According to the GoodRx Statement, the FTC’s concerns were proactively addressed several years ago and thus the Order will have no material impact on the business’ current or future operations. Otherwise, per GoodRx, the cost of the above requirements would have the potential to far exceed the penalty, and will subject GoodRx to continued government scrutiny for a term of 20 years in any event. By way of comparison, corrective action plan obligations under HIPAA resolution agreements, even in the event of a large-scale breach, typically do not exceed a three (3) year term.
In addition to the FTC, the DOJ has also signaled that health information privacy is a priority.

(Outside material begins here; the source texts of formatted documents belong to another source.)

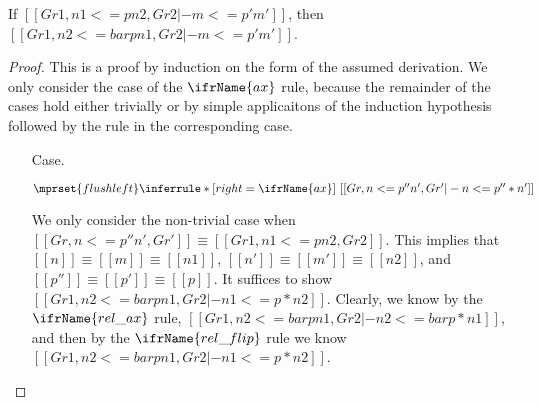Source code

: \begin{lemma}[RelAssumFlip]
  \label{lemma:relassumflip}
  If $[[Gr1 , n1 <=p n2, Gr2 |- m <=p' m']]$, then $[[Gr1 , n2 <=bar p n1, Gr2 |- m <=p' m']]$.
\end{lemma}
  \begin{proof}
    This is a proof by induction on the form of the assumed
    derivation.  We only consider the case of the $\ifrName{ax}$ rule,
    because the remainder of the cases hold either trivially or by
    simple applicaitons of the induction hypothesis followed by the
    rule in the corresponding case.

    
    \begin{itemize}
    \item[Case.]\ \\ 
      \begin{center}
        \begin{math}
          $$\mprset{flushleft}
          \inferrule* [right=\ifrName{ax}] {
            \ 
          }{[[Gr , n <= p'' n' , Gr' |- n <= p'' * n']]}
        \end{math}
      \end{center}
      We only consider the non-trivial case when $[[Gr , n <= p'' n' , Gr']] \equiv [[Gr1 , n1 <=p n2, Gr2]]$.
      This implies that $[[n]] \equiv [[m]] \equiv [[n1]]$, $[[n']] \equiv [[m']] \equiv [[n2]]$, and 
      $[[p'']] \equiv [[p']] \equiv [[p]]$.  
      It suffices to show $[[Gr1 , n2 <=bar p n1, Gr2 |- n1 <= p * n2]]$.  Clearly, we know by the $\ifrName{rel\_ax}$
      rule, $[[Gr1 , n2 <=bar p n1, Gr2 |- n2 <=bar p * n1]]$, and then by the $\ifrName{rel\_flip}$ rule we know
      $[[Gr1 , n2 <=bar p n1, Gr2 |- n1 <=p * n2]]$.    
    \end{itemize}
  \end{proof}

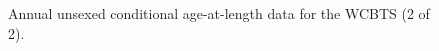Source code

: \documentclass[
]{scrartcl}
\begin{document}
\begin{figure}


\caption{\label{fig-NWFSC_agecomps2}Annual unsexed conditional
age-at-length data for the WCBTS (2 of 2).}

\end{figure}%
\end{document}
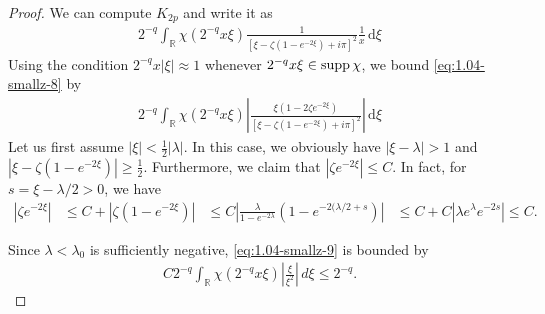 \documentclass[../dissertation.tex]{subfiles}
\begin{document}
\begin{proof}
	We can compute $K_{2p}$ and write it as
	\begin{align}\label{eq:1.04-smallz-8}
		2^{-q} 
		\int_{\mathbb R} 
			\chi\left( 2^{-q} x \xi \right)
			\frac{1}{\left[\xi - \zeta\left(1-e^{-2\xi}\right) + i \pi \right]^2}
			\frac{1}{x}
		\, \mathrm{d}\xi
	\end{align}
	Using the condition $2^{-q} x |\xi| \approx 1$ whenever $2^{-q} x \xi \in \operatorname{supp} \chi$, 
	we bound \eqref{eq:1.04-smallz-8} by 
	\begin{align}\label{eq:1.04-smallz-9}
		2^{-q} 
		\int_{\mathbb R} \chi\left( 2^{-q} x \xi \right) 
			\left|
				\frac{\xi(1 - 2 \zeta e^{-2\xi})} {\left[\xi - \zeta\left(1-e^{-2\xi}\right) + i \pi \right]^2}
			\right|
		\, \mathrm{d}\xi
	\end{align}
	Let us first assume $\displaystyle |\xi| < \frac{1}{2}|\lambda|$. In this case, we obviously have 
	$|\xi - \lambda| > 1$ and 
	$\displaystyle \left| \xi - \zeta\left(1-e^{-2\xi}\right) \right| \geq \frac{1}{2}$. 
	Furthermore, we claim that $\left|\zeta e^{-2\xi}\right| \leq C$. In fact, for 
	$s = \xi - \lambda/2 > 0$, we have
	\begin{align*}
		\left| \zeta e^{-2\xi} \right|
			&\leq C + \left| \zeta\left(1 - e^{-2\xi}\right) \right|
			&\leq C 
				\left| 
					\frac{\lambda}
						{1-e^{-2\lambda}}\left(1 - e^{-2(\lambda/2+s}\right) 
				\right|
			&\leq C + C\left|\lambda e^{\lambda} e^{-2s}\right|
			\leq C.
	\end{align*}

	Since $\lambda < \lambda_0$ is suf{}ficiently negative, \eqref{eq:1.04-smallz-9}
	is bounded by 
	\begin{align}\label{eq:1.04-smallz-10}
		C 2^{-q} 
		\int_{\mathbb R} 
			\chi\left(2^{-q} x \xi\right) \left|\frac{\xi}{\xi^2}\right| 
		\,d\xi
		\leq 2^{-q}.
	\end{align}


\end{proof}
\end{document}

On February 22, 2023, in a press release regarding the GoodRx settlement, Principal Deputy Assistant Attorney General Brian M. Boynton, head of the Justice Department’s Civil Division stated, “The Department is committed to enforcing protections against deceptive practices and unauthorized disclosure of personal health information.” Between recent enforcement trends and an increasing number of states enacting comprehensive consumer privacy legislation, the absence of HIPAA applicability is less of a material distinction when it comes to the risks presented by unauthorized use and disclosure of IHI. With this in mind, we recommend that entities collecting IHI from consumers take the following steps:
- determine whether the Breach Rule applies to the organization as described in FTC’s Policy Statement and if necessary update incident response and breach response policies and procedures;
- perform data mapping to understand the data collected from consumers and identify the purposes for which it is used and shared, taking into account what IHI can be inferred by the data collected using tracking technologies and other marketing services;
- identify what information privacy and security laws apply to the IHI collected;
- compare current use and sharing of IHI with public facing statements regarding same and address any inaccuracies;
- contact counsel if it is determined that prior use and disclosure of IHI resulted in a reportable breach under the FTC’s Policy Statement;
- consider the risks of making public representations regarding HIPAA compliance and other privacy and security measures before making them and update any existing statements that are misleading or inaccurate;
- evaluate information privacy and security policies and procedures and if necessary update to ensure compliance with applicable privacy laws and representations made to the public;
- monitor and audit third party disclosures of IHI for compliance with applicable law; and
- review current and prospective contracts with third parties to ensure applicable data sharing provisions align with applicable law, information privacy and security policies, and procedures and public representations.